Le esperienze compiute dai leaders storici delle indipendenze africane dimostrano quanto profonde siano state le diversità e le ispirazioni ideali, e quanto queste abbiano pesato sui percorsi e sulle scelte strategiche dei lunghi e sanguinosi processi di liberazione di ciascun paese. Amilcare Cabral, Kwame Nkrumat, Sekou Turè in Africa occidentale, Patrice Lumumba, Pierre Mulele, Laurent Kabila in Congo, Agostino Netho, Julius Nyerere, Robert Mgabe, Nelson Mandela, Sam Nujoma, Eduardo Dos Santos, Joaquim Chissano in Africa australe, Ben Barka, Muhammar Gheddafi, Ben Bella nel Magreb. Un coacervo di nazionalismo, di marxismo, di leninismo, di pensiero giacobino, di maoismo, di utopie socialiste ispirate dal Corano: tutte scelte difficili da capire e da decifrare fuori dal contesto nazionale in cui sono state elaborate, ma che hanno concorso a mettere in moto su basi antimperialiste enormi masse di popolo in cerca di liberazione. Anziché indugiare sulle critiche a Kabila, dissertando su suoi presunti abbandoni ideali (marxismo, maoismo, ecc.) sarebbe bene interrogarsi e riflettere sulle ragioni politiche che, a seguito dei cambiamenti dei rapporti di forza su scala mondiale, hanno indotto, non solo lui ma anche altri movimenti, ad “aggiustare’ e rivedere le precedenti priorità strategiche. Che dire della lunga serie di inevitabili compromessi e di arretramenti politici e sociali accettati dai leaders delle rivoluzioni anticoloniali in Angola, Mozambico, Zimbabwe e Namibia, paesi troppo giovani e troppo deboli per vincere la sfida con l’imperialismo il “giorno dopo” l’indipendenza ?

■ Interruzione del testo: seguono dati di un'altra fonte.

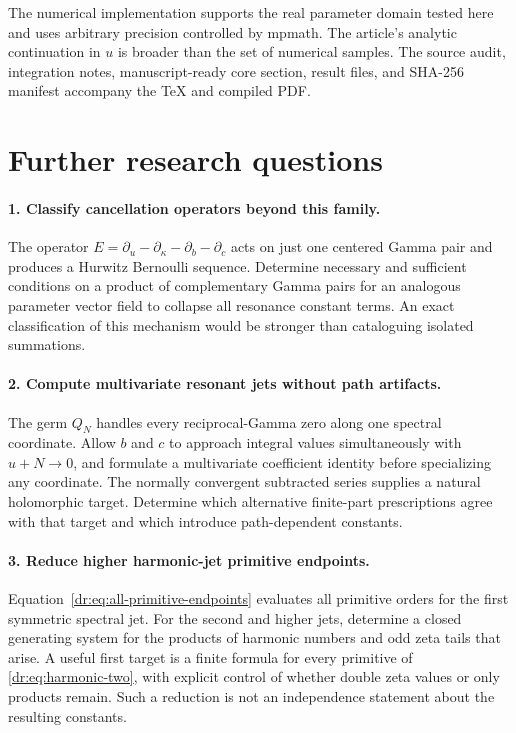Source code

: \documentclass[11pt,letterpaper]{article}
\numberwithin{equation}{section}
\theoremstyle{definition}
\theoremstyle{remark}
\begin{document}
The numerical implementation supports the real parameter domain tested
here and uses arbitrary precision controlled by mpmath. The article's
analytic continuation in $u$ is broader than the set of numerical samples.
The source audit, integration notes, manuscript-ready core section, result
files, and SHA-256 manifest accompany the TeX and compiled PDF.

\section{Further research questions}
\label{dr:sec:future}

\paragraph{1. Classify cancellation operators beyond this family.}
The operator $E=\partial_u-\partial_\kappa-\partial_b-\partial_c$
acts on just one centered Gamma pair and produces a Hurwitz Bernoulli
sequence. Determine necessary and sufficient conditions on a product of
complementary Gamma pairs for an analogous parameter vector field to
collapse all resonance constant terms. An exact classification of this
mechanism would be stronger than cataloguing isolated summations.

\paragraph{2. Compute multivariate resonant jets without path artifacts.}
The germ $Q_N$ handles every reciprocal-Gamma zero along one spectral
coordinate. Allow $b$ and $c$ to approach integral values simultaneously
with $u+N\to0$, and formulate a multivariate coefficient identity before
specializing any coordinate. The normally convergent subtracted series
supplies a natural holomorphic target. Determine which alternative
finite-part prescriptions agree with that target and which introduce
path-dependent constants.

\paragraph{3. Reduce higher harmonic-jet primitive endpoints.}
Equation~\eqref{dr:eq:all-primitive-endpoints} evaluates all primitive
orders for the first symmetric spectral jet. For the second and higher
jets, determine a closed generating system for the products of harmonic
numbers and odd zeta tails that arise. A useful first target is a finite
formula for every primitive of \eqref{dr:eq:harmonic-two}, with explicit
control of whether double zeta values or only products remain. Such a
reduction is not an independence statement about the resulting constants.
\end{document}
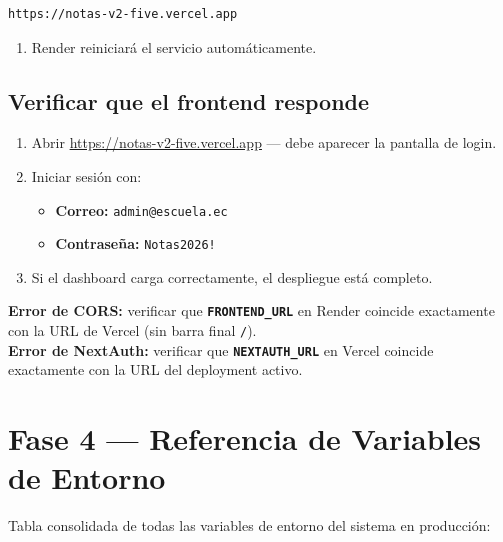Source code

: \documentclass[12pt, a4paper]{article}
\newcommand{\cmd}[1]{\texttt{#1}}
\newcommand{\var}[1]{\texttt{\textbf{#1}}}
\begin{document}
\begin{lstlisting}[style=texto]
https://notas-v2-five.vercel.app
\end{lstlisting}

\begin{enumerate}[resume]
    \item Render reiniciará el servicio automáticamente.
\end{enumerate}

\subsection{Verificar que el frontend responde}

\begin{enumerate}
    \item Abrir \url{https://notas-v2-five.vercel.app} --- debe aparecer la pantalla de login.
    \item Iniciar sesión con:
    \begin{itemize}
        \item \textbf{Correo:} \cmd{admin@escuela.ec}
        \item \textbf{Contraseña:} \cmd{Notas2026!}
    \end{itemize}
    \item Si el dashboard carga correctamente, el despliegue está completo.
\end{enumerate}

\begin{importante}
    \textbf{Error de CORS:} verificar que \var{FRONTEND\_URL} en Render coincide exactamente con la URL de Vercel (sin barra final \cmd{/}).\\[0.3cm]
    \textbf{Error de NextAuth:} verificar que \var{NEXTAUTH\_URL} en Vercel coincide exactamente con la URL del deployment activo.
\end{importante}

\newpage
\section{Fase 4 --- Referencia de Variables de Entorno}

Tabla consolidada de todas las variables de entorno del sistema en producción:
\end{document}
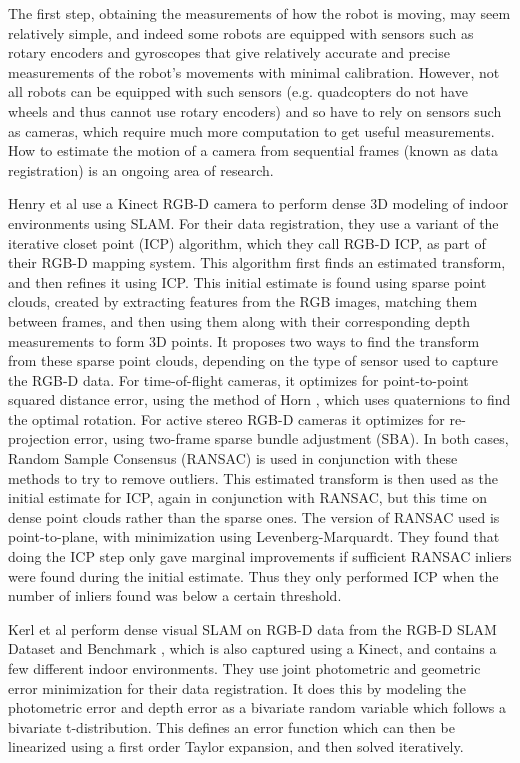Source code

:\documentclass[12pt,a4paper]{article}
\begin{document}
    The first step, obtaining the measurements of how the robot is moving, may seem relatively simple, and indeed some robots are equipped with sensors such as rotary encoders and gyroscopes that give relatively accurate and precise measurements of the robot's movements with minimal calibration. However, not all robots can be equipped with such sensors (e.g. quadcopters do not have wheels and thus cannot use rotary encoders) and so have to rely on sensors such as cameras, which require much more computation to get useful measurements. How to estimate the motion of a camera from sequential frames (known as data registration) is an ongoing area of research.
     
    Henry et al \citep{henry2012rgb} use a Kinect RGB-D camera to perform dense 3D modeling of indoor environments using SLAM. For their data registration, they use a variant of the iterative closet point (ICP) algorithm, which they call RGB-D ICP, as part of their RGB-D mapping system. This algorithm first finds an estimated transform, and then refines it using ICP. This initial estimate is found using sparse point clouds, created by extracting features from the RGB images, matching them between frames, and then using them along with their corresponding depth measurements to form 3D points. It proposes two ways to find the transform from these sparse point clouds, depending on the type of sensor used to capture the RGB-D data. For time-of-flight cameras, it optimizes for point-to-point squared distance error, using the method of Horn \citep{horn1988closed}, which uses quaternions to find the optimal rotation. For active stereo RGB-D cameras it optimizes for re-projection error, using two-frame sparse bundle adjustment (SBA). In both cases, Random Sample Consensus (RANSAC) is used in conjunction with these methods to try to remove outliers. This estimated transform is then used as the initial estimate for ICP, again in conjunction with RANSAC, but this time on dense point clouds rather than the sparse ones. The version of RANSAC used is point-to-plane, with minimization using Levenberg-Marquardt. They found that doing the ICP step only gave marginal improvements if sufficient RANSAC inliers were found during the initial estimate. Thus they only performed ICP when the number of inliers found was below a certain threshold.
     
    Kerl et al \citep{kerl2013dense} perform dense visual SLAM on RGB-D data from the {RGB-D SLAM} Dataset and Benchmark \cite{dataset}, which is also captured using a Kinect, and contains a few different indoor environments. They use joint photometric and geometric error minimization for their data registration. It does this by modeling the photometric error and depth error as a bivariate random variable which follows a bivariate t-distribution. This defines an error function which can then be linearized using a first order Taylor expansion, and then solved iteratively.
     
\end{document}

Che dire del presidente del Sudafrica, Thabo Mbeki, successore di Nelson Mandela, che a metà degli anni 80 esce dal PC sudafricano, abbandona il marxismo, abbandona la lotta armata e se ne va ad Oxford per dedicarsi agli studi economici ? Dobbiamo per questo negargli il ruolo svolto nell’ANC nella lotta contro l’apartheid?
Il giorno dell’indipendenza (e quello della fine dell’apartheid) non e stato l’ultimo ma il primo di un lungo e tortuoso processo di decolonizzazione e di formazione di entità nazionali unitarie che solo una lunga marcia potrà portare a compimento. Lunga marcia segnata peraltro da risultati altalenanti, da avanzate e da ritirate, da vittorie e da sconfitte che confermano quan to fondate fossero lungimiranti le
previsioni di Lenin (un passo avanti e due indietro) insite in ogni processo rivoluzionario e più che mai congenite in un continente come I’Africa devastato da cinque secoli di dominazione coloniale.